Bleacher Report College Football Awards for the 2019 Season
The two-week gap between college football's conference championship week and the beginning of bowl games is unofficially "trophy season," and Bleacher Report's experts voted on several awards, ranging from Best Play to Top Assistant Coach, Comeback Player of the Year, Biggest Upset and everything in between.
Five members of Bleacher Report's college football staff—David Kenyon, Adam Kramer, Kerry Miller, Joel Reuter and Brad Shepard—voted on the 14 awards. The voters identified the best individuals, games and moments of the year.
Awards are presented in no particular order, though we're pretty much obligated to get things started with the man who is going to win the Heisman.
Spoiler alert: Get ready for much singing of LSU's praises.
Offensive Player of the Year: Joe Burrow, LSU
It was another sensational year for college football quarterbacks. Jalen Hurts and Justin Fields put up Heisman-worthy numbers. Tua Tagovailoa was in that club, too, prior to suffering multiple injuries.
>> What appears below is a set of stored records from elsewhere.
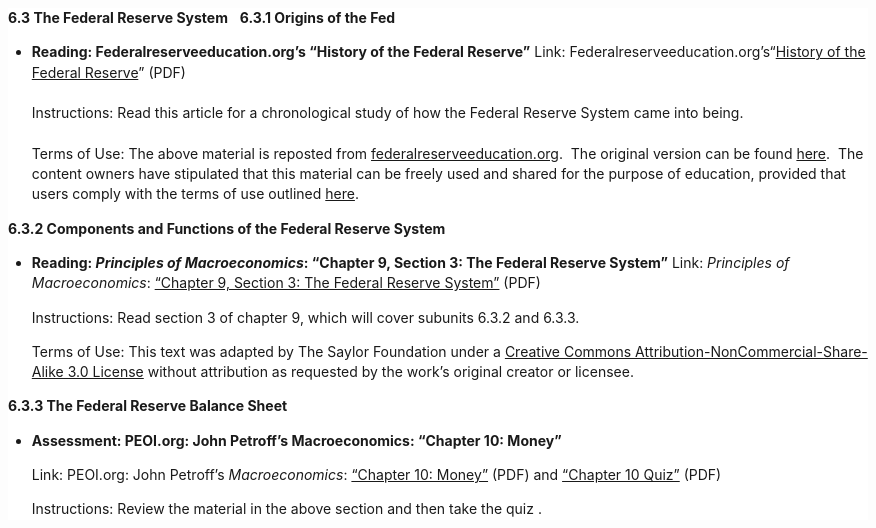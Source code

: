 **6.3 The Federal Reserve System** <span id="6.3"></span> 
**6.3.1 Origins of the Fed** <span id="6.3.1"></span> 
-   **Reading: Federalreserveeducation.org’s “History of the Federal
    Reserve”**
    Link: Federalreserveeducation.org’s“[History of the Federal
    Reserve](https://resources.saylor.org/wwwresources/archived/site/wp-content/uploads/2012/07/Everyday-Economics-Upload.pdf)”
    (PDF)  
        
     Instructions: Read this article for a chronological study of how
    the Federal Reserve System came into being.  
        
     Terms of Use: The above material is reposted from
    [federalreserveeducation.org](http://federalreserveeducation.org/). 
    The original version can be found
    [here](http://www.dallasfed.org/educate/everyday/ev4.html).  The
    content owners have stipulated that this material can be freely used
    and shared for the purpose of education, provided that users comply
    with the terms of use outlined
    [here](http://federalreserveeducation.org/faq/topics/use_fed_products.cfm).

**6.3.2 Components and Functions of the Federal Reserve System** <span
id="6.3.2"></span> 
-   **Reading: *Principles of Macroeconomics*: “Chapter 9, Section 3:
    The Federal Reserve System”**
    Link: *Principles of Macroeconomics*: [“Chapter 9, Section 3: The
    Federal Reserve
    System”](https://resources.saylor.org/wwwresources/archived/site/textbooks/Principles%20of%20Macroeconomics.pdf) (PDF)  
      
     Instructions: Read section 3 of chapter 9, which will cover
    subunits 6.3.2 and 6.3.3.  
      
     Terms of Use: This text was adapted by The Saylor Foundation under
    a [Creative Commons Attribution-NonCommercial-Share-Alike 3.0
    License](http://creativecommons.org/licenses/by-nc-sa/3.0/) without
    attribution as requested by the work’s original creator or licensee.

    <span
    style="font-size: 10pt; font-family: Calibri, sans-serif; background-position: initial initial; background-repeat: initial initial;"></span>

**6.3.3 The Federal Reserve Balance Sheet** <span id="6.3.3"></span> 
-   **Assessment: PEOI.org: John Petroff’s Macroeconomics: “Chapter 10:
    Money”**

    Link: PEOI.org: John Petroff’s *Macroeconomics*: [“Chapter 10:
    Money”](https://resources.saylor.org/wwwresources/archived/site/wp-content/uploads/2012/07/Chapter-10-Money.pdf) (PDF)
    and [“Chapter 10
    Quiz”](https://resources.saylor.org/wwwresources/archived/site/wp-content/uploads/2012/07/Chapter-10-Money-Quiz.pdf) (PDF)

      
     Instructions: Review the material in the above section and then
    take the quiz .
And after a bit of a slow start, Trevor Lawrence had himself one hell of a sophomore season.
But how could we go with anyone other than Joe Burrow in this spot?
The runaway favorite for the Heisman Trophy for more than a month now, Burrow did not have a single disappointing performance en route to 4,715 passing yards and 48 touchdowns. He completed at least 71 percent of his pass attempts in all 13 games and will enter the College Football Playoff with a TD-INT ratio of 8.0.
The closest thing he had to a dud came against a good Auburn defense, when he merely went 32-of-42 for 321 yards with both a passing touchdown and a rushing touchdown.
Not only was Burrow a statistical wunderkind, but he did it against a mighty fine schedule, torching Florida, Alabama and Georgia for a combined total of 10 touchdowns with no picks. And during the less cumbersome portions of LSU's slate, he just obliterated hapless foes like Vanderbilt, Utah State, Georgia Southern and Ole Miss.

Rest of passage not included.